*Work required*. At the line containing "Sitemap/Robots | ✅", begin setting down the entries exactly, and stop only after the last line.

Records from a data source
=== Begin Enclosure ===

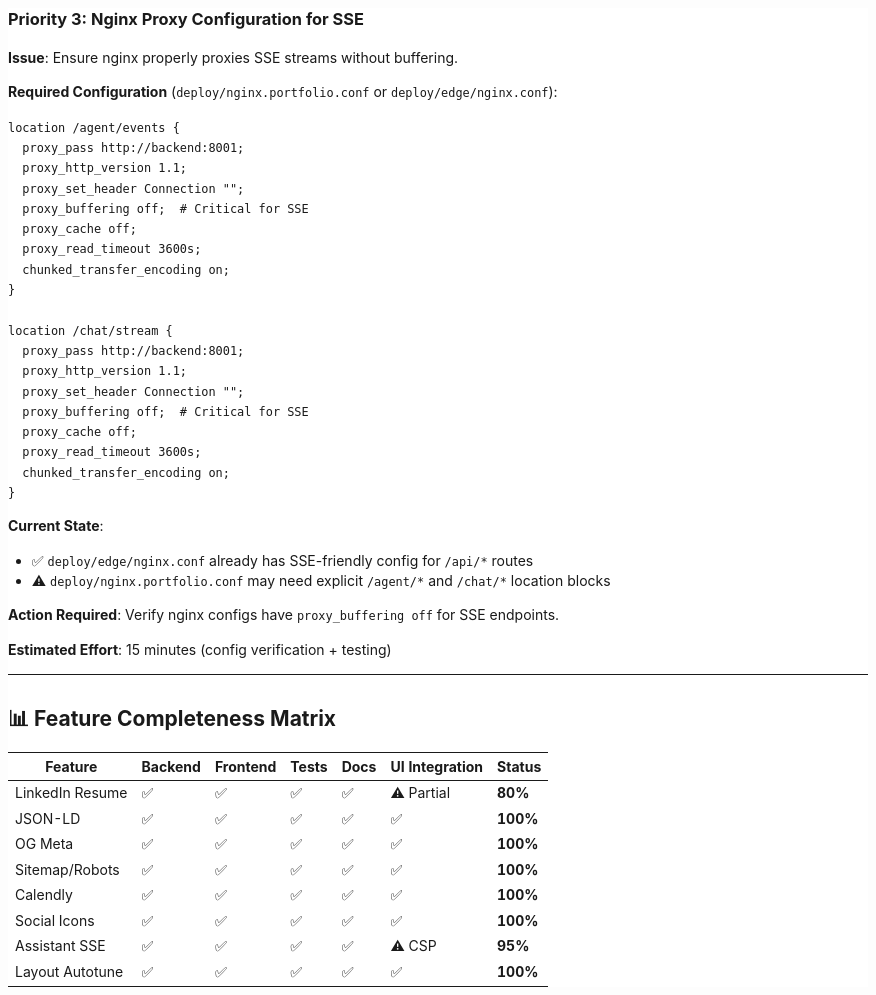 
### Priority 3: Nginx Proxy Configuration for SSE

**Issue**: Ensure nginx properly proxies SSE streams without buffering.

**Required Configuration** (`deploy/nginx.portfolio.conf` or `deploy/edge/nginx.conf`):

```nginx
location /agent/events {
  proxy_pass http://backend:8001;
  proxy_http_version 1.1;
  proxy_set_header Connection "";
  proxy_buffering off;  # Critical for SSE
  proxy_cache off;
  proxy_read_timeout 3600s;
  chunked_transfer_encoding on;
}

location /chat/stream {
  proxy_pass http://backend:8001;
  proxy_http_version 1.1;
  proxy_set_header Connection "";
  proxy_buffering off;  # Critical for SSE
  proxy_cache off;
  proxy_read_timeout 3600s;
  chunked_transfer_encoding on;
}
```

**Current State**:
- ✅ `deploy/edge/nginx.conf` already has SSE-friendly config for `/api/*` routes
- ⚠️ `deploy/nginx.portfolio.conf` may need explicit `/agent/*` and `/chat/*` location blocks

**Action Required**: Verify nginx configs have `proxy_buffering off` for SSE endpoints.

**Estimated Effort**: 15 minutes (config verification + testing)

---

## 📊 Feature Completeness Matrix

| Feature | Backend | Frontend | Tests | Docs | UI Integration | Status |
|---------|---------|----------|-------|------|----------------|--------|
| LinkedIn Resume | ✅ | ✅ | ✅ | ✅ | ⚠️ Partial | **80%** |
| JSON-LD | ✅ | ✅ | ✅ | ✅ | ✅ | **100%** |
| OG Meta | ✅ | ✅ | ✅ | ✅ | ✅ | **100%** |
| Sitemap/Robots | ✅ | ✅ | ✅ | ✅ | ✅ | **100%** |
| Calendly | ✅ | ✅ | ✅ | ✅ | ✅ | **100%** |
| Social Icons | ✅ | ✅ | ✅ | ✅ | ✅ | **100%** |
| Assistant SSE | ✅ | ✅ | ✅ | ✅ | ⚠️ CSP | **95%** |
| Layout Autotune | ✅ | ✅ | ✅ | ✅ | ✅ | **100%** |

=== End Enclosure ===

*Answer to this problem*.
| Sitemap/Robots | ✅ | ✅ | ✅ | ✅ | ✅ | **100%** |
| Calendly | ✅ | ✅ | ✅ | ✅ | ✅ | **100%** |
| Social Icons | ✅ | ✅ | ✅ | ✅ | ✅ | **100%** |
| Assistant SSE | ✅ | ✅ | ✅ | ✅ | ⚠️ CSP | **95%** |
| Layout Autotune | ✅ | ✅ | ✅ | ✅ | ✅ | **100%** |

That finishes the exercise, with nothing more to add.